* Description of the task: Your task is to repeat, word for word, the line containing "#### step c: mo map mo map mo map" and all lines that follow it to the end of the material, and no other lines.

* Records for the task:
———
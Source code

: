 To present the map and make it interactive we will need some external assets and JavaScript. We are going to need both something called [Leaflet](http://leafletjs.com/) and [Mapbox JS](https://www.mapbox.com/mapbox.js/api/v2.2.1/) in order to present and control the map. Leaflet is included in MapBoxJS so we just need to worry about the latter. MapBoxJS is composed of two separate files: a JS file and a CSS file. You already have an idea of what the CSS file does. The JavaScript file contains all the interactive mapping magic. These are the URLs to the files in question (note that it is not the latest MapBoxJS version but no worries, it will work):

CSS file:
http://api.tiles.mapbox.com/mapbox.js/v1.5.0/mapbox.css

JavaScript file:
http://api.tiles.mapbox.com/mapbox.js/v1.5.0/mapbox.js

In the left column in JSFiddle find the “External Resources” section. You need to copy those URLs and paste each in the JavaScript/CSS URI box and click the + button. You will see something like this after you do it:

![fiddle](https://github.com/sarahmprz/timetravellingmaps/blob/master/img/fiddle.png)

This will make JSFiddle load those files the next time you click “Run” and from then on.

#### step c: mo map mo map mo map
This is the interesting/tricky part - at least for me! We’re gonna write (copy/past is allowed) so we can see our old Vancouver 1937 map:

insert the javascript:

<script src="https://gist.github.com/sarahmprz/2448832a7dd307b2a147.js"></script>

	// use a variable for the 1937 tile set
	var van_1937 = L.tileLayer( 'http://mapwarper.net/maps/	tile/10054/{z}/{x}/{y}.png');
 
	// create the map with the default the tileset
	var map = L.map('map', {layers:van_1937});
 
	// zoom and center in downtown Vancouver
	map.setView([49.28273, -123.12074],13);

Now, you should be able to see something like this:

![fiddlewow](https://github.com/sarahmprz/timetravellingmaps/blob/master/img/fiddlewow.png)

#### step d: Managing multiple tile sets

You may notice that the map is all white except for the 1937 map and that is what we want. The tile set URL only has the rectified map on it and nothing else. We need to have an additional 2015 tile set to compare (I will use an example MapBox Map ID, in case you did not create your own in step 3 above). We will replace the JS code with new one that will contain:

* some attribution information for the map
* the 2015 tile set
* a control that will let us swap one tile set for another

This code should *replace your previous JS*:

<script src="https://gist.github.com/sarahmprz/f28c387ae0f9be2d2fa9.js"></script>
———
* Task result:
#### step c: mo map mo map mo map
This is the interesting/tricky part - at least for me! We’re gonna write (copy/past is allowed) so we can see our old Vancouver 1937 map:

insert the javascript:

<script src="https://gist.github.com/sarahmprz/2448832a7dd307b2a147.js"></script>

	// use a variable for the 1937 tile set
	var van_1937 = L.tileLayer( 'http://mapwarper.net/maps/	tile/10054/{z}/{x}/{y}.png');
 
	// create the map with the default the tileset
	var map = L.map('map', {layers:van_1937});
 
	// zoom and center in downtown Vancouver
	map.setView([49.28273, -123.12074],13);

Now, you should be able to see something like this:

![fiddlewow](https://github.com/sarahmprz/timetravellingmaps/blob/master/img/fiddlewow.png)

#### step d: Managing multiple tile sets

You may notice that the map is all white except for the 1937 map and that is what we want. The tile set URL only has the rectified map on it and nothing else. We need to have an additional 2015 tile set to compare (I will use an example MapBox Map ID, in case you did not create your own in step 3 above). We will replace the JS code with new one that will contain:

* some attribution information for the map
* the 2015 tile set
* a control that will let us swap one tile set for another

This code should *replace your previous JS*:

<script src="https://gist.github.com/sarahmprz/f28c387ae0f9be2d2fa9.js"></script>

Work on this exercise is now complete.